Research Project & Goals
My facet of research comes under the umbrella of a much larger, broader network as defined by Boston University's video
sensor network research group,
Sensorium. The Sensorium Infrastructure and associated projects in the Computer Science Department at
Boston University aim to catalyze fundamental advances in image and video computing, network protocols, and resource management
to deal with unique spatio-temporal constraints of sensor networks in general and of video sensor networks in particular.
When fully acquired, the Sensorium research infrastructure will be composed of a sensor network of video cameras spanning several rooms,
networked processing units, and a terabyte database, managed together to satisfy queries using those generated by mobile users within this environment.
The Sensorium infrastructure will enable a number of collaborative research projects led by various research groups in the department.

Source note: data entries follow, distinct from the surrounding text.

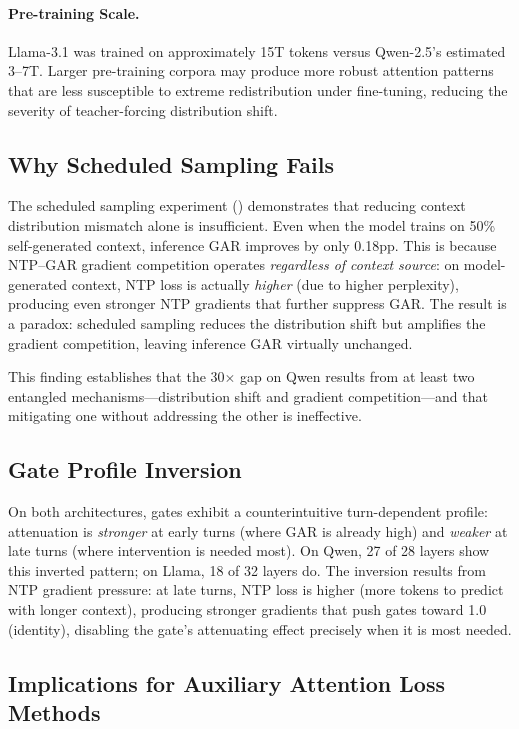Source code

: \documentclass[11pt,a4paper]{article}
\begin{document}
\paragraph{Pre-training Scale.}
Llama-3.1 was trained on approximately 15T tokens versus Qwen-2.5's estimated 3--7T.
Larger pre-training corpora may produce more robust attention patterns that are less susceptible to extreme redistribution under fine-tuning, reducing the severity of teacher-forcing distribution shift.

\subsection{Why Scheduled Sampling Fails}

The scheduled sampling experiment () demonstrates that reducing context distribution mismatch alone is insufficient.
Even when the model trains on 50\% self-generated context, inference GAR improves by only 0.18pp.
This is because NTP--GAR gradient competition operates \emph{regardless of context source}: on model-generated context, NTP loss is actually \emph{higher} (due to higher perplexity), producing even stronger NTP gradients that further suppress GAR.
The result is a paradox: scheduled sampling reduces the distribution shift but amplifies the gradient competition, leaving inference GAR virtually unchanged.

This finding establishes that the 30$\times$ gap on Qwen results from at least two entangled mechanisms---distribution shift and gradient competition---and that mitigating one without addressing the other is ineffective.

\subsection{Gate Profile Inversion}

On both architectures, gates exhibit a counterintuitive turn-dependent profile: attenuation is \emph{stronger} at early turns (where GAR is already high) and \emph{weaker} at late turns (where intervention is needed most).
On Qwen, 27 of 28 layers show this inverted pattern; on Llama, 18 of 32 layers do.
The inversion results from NTP gradient pressure: at late turns, NTP loss is higher (more tokens to predict with longer context), producing stronger gradients that push gates toward 1.0 (identity), disabling the gate's attenuating effect precisely when it is most needed.

\subsection{Implications for Auxiliary Attention Loss Methods}
\end{document}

The following is a composite of mine and Jessie's contributions to the group:
Outlined research goals are as follows (to be updated as necessary):
- Get my 8 billion computer/research accounts up and running
- Read research papers and a thesis paper pertaining to computer vision, techniques, and human computer interaction programs
- Become familiar with the various research projects being worked on by graduate students
- Complete an introductory image processing assignment for a program that can detect skin color
- Finish installing the OpenCV library and understand its basic features
- Solve Linux compatibility issue pertaining the Logitech 4000 webcam driver
- Become familiar with standard computer vision techniques (motion detection, thresholding, segmentation...)

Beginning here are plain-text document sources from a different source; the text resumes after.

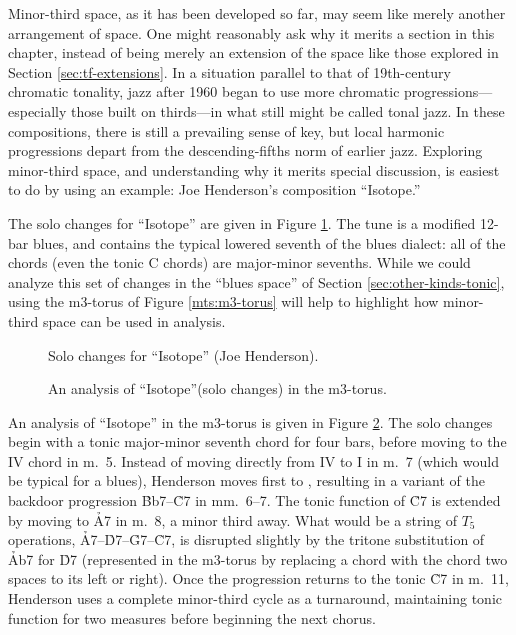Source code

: Minor-third space, as it has been developed so far, may seem like merely
another arrangement of \tf space. One might reasonably ask why it merits a
section in this chapter, instead of being merely an extension of the space
like those explored in Section \ref{sec:tf-extensions}. In a situation
parallel to that of 19th-century chromatic tonality, jazz after 1960 began to
use more chromatic progressions---\allowbreak especially those built on
thirds---in what still might be called tonal jazz. In these compositions, there
is still a prevailing sense of key, but local harmonic progressions depart
from the descending-fifths norm of earlier jazz. Exploring
minor-third space, and understanding why it merits special discussion, is
easiest to do by using an example: Joe Henderson's composition
``Isotope.''

The solo changes for ``Isotope'' are given in Figure
\ref{mts:isotope-solo-changes}. The tune is a modified 12-bar blues,
and contains the typical lowered seventh of the blues dialect: all of the
chords (even the tonic C chords) are major-minor sevenths. While we could
analyze this set of changes in the ``blues \tf space'' of Section
\ref{sec:other-kinds-tonic}, using the m3-torus of Figure \ref{mts:m3-torus}
will help to highlight how minor-third space can be used in analysis.

\begin{figure}[tbp]
  \caption{Solo changes for ``Isotope'' (Joe Henderson).}
  \label{mts:isotope-solo-changes}
\end{figure}

\begin{figure}[tbp]
  \caption{An analysis of ``Isotope''(solo changes) in the m3-torus.}
  \label{mts:isotope-torus}
\end{figure}

An analysis of ``Isotope'' in the m3-torus is given in Figure
\ref{mts:isotope-torus}. The solo changes begin with a tonic major-minor
seventh chord for four bars, before moving to the IV chord in m.~5. Instead of
moving directly from IV to I in m.~7 (which would be typical for a blues),
Henderson moves first to \Bflat, resulting in a variant of the backdoor
progression \h{Bb7}--\h{C7} in mm.~6--7.  The tonic function of \h{C7} is
extended by moving to \h{A7} in m.~8, a minor
third away. What would be a string of $T_5$ operations,
\h{A7}--\h{D7}--\h{G7}--\h{C7}, is disrupted slightly by the tritone
substitution of \h{Ab7} for \h{D7} (represented in the m3-torus by replacing a
chord with the chord two spaces to its left or right). Once the progression
returns to the tonic \h{C7} in m.~11, Henderson uses a complete minor-third
cycle as a turnaround, maintaining tonic function for two measures before
beginning the next chorus.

- Utilize primitive vision functions to build more compound functions
- Assist graduate students in their areas of research in computer vision
- Small programming tasks for other related image and video computing projects (eye tracking, Counting Fingers program, etc.)
- Establish benchmark testing and criteria for various still images and video (varying resolutions and other parameters)
- Utilize available C++ timing code (in milliseconds) or assembly code (in clock cycles) to determine the processing time of various computer vision functions given on the benchmark testing suite
- Build a table of timing values for both primitive and compound functions
- Analyze results and determine if additional research should be performed
(...with more to come later!)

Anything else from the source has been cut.